WORK ORDER:
Under this line are the records; write out word for word the part that begins at the line containing "el desierto de Zin)." and ends at the line containing "se usaba para", and no more.

┏━━

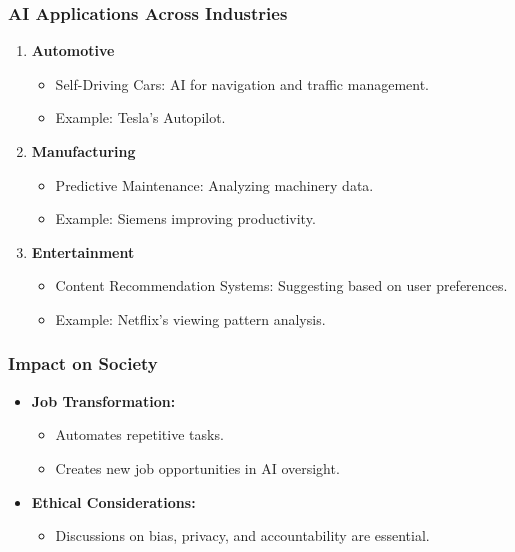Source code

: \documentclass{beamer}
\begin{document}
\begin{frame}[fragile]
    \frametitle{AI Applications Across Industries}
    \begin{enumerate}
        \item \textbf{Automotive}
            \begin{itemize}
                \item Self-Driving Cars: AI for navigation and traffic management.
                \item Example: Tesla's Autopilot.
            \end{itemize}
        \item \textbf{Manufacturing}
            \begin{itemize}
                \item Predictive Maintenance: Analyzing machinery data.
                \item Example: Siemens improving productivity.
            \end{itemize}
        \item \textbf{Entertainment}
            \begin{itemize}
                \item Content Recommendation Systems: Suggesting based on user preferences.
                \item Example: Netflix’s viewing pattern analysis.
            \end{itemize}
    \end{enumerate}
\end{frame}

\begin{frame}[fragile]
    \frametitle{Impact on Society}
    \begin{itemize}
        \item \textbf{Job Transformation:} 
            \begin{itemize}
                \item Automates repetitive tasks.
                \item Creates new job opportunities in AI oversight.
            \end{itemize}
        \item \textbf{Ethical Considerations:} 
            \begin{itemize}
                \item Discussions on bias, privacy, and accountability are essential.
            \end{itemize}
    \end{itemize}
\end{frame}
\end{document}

┗━━
┏━━

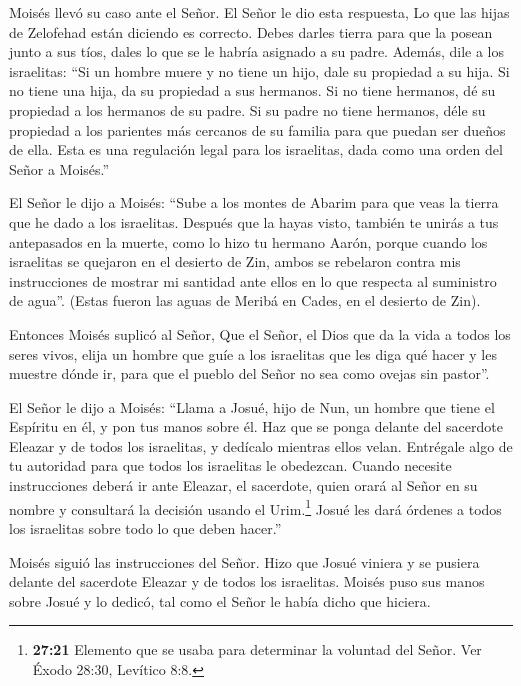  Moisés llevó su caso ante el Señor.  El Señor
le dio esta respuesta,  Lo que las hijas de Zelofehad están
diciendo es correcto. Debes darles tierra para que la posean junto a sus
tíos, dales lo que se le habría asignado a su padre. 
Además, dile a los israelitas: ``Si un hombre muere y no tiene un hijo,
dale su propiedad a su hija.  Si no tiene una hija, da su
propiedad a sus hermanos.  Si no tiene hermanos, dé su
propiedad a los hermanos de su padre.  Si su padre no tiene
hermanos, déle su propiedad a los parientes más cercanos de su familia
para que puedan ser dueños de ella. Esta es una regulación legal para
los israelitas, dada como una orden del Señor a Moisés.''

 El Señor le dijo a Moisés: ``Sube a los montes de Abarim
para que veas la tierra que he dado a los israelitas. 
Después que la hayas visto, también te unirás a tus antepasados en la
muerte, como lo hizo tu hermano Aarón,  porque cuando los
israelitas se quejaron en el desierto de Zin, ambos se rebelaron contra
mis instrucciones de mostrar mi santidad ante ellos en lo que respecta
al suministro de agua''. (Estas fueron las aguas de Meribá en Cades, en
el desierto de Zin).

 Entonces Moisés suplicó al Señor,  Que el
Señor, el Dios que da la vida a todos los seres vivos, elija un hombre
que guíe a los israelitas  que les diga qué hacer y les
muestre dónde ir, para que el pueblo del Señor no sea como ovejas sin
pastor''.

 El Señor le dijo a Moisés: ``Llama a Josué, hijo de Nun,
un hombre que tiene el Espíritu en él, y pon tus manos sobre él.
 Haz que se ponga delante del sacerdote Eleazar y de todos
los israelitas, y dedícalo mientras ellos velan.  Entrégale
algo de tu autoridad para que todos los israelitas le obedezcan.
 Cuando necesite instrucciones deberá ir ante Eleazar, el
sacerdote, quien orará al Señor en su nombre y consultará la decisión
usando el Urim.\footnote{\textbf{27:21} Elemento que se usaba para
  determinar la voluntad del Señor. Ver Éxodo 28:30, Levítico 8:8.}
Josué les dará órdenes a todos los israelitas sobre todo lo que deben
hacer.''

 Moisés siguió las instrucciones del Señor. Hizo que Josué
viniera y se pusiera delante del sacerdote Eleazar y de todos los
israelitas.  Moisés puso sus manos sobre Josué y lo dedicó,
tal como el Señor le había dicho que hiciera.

┗━━

ANSWER SPACE:
el desierto de Zin).

 Entonces Moisés suplicó al Señor,  Que el
Señor, el Dios que da la vida a todos los seres vivos, elija un hombre
que guíe a los israelitas  que les diga qué hacer y les
muestre dónde ir, para que el pueblo del Señor no sea como ovejas sin
pastor''.

 El Señor le dijo a Moisés: ``Llama a Josué, hijo de Nun,
un hombre que tiene el Espíritu en él, y pon tus manos sobre él.
 Haz que se ponga delante del sacerdote Eleazar y de todos
los israelitas, y dedícalo mientras ellos velan.  Entrégale
algo de tu autoridad para que todos los israelitas le obedezcan.
 Cuando necesite instrucciones deberá ir ante Eleazar, el
sacerdote, quien orará al Señor en su nombre y consultará la decisión
usando el Urim.\footnote{\textbf{27:21} Elemento que se usaba para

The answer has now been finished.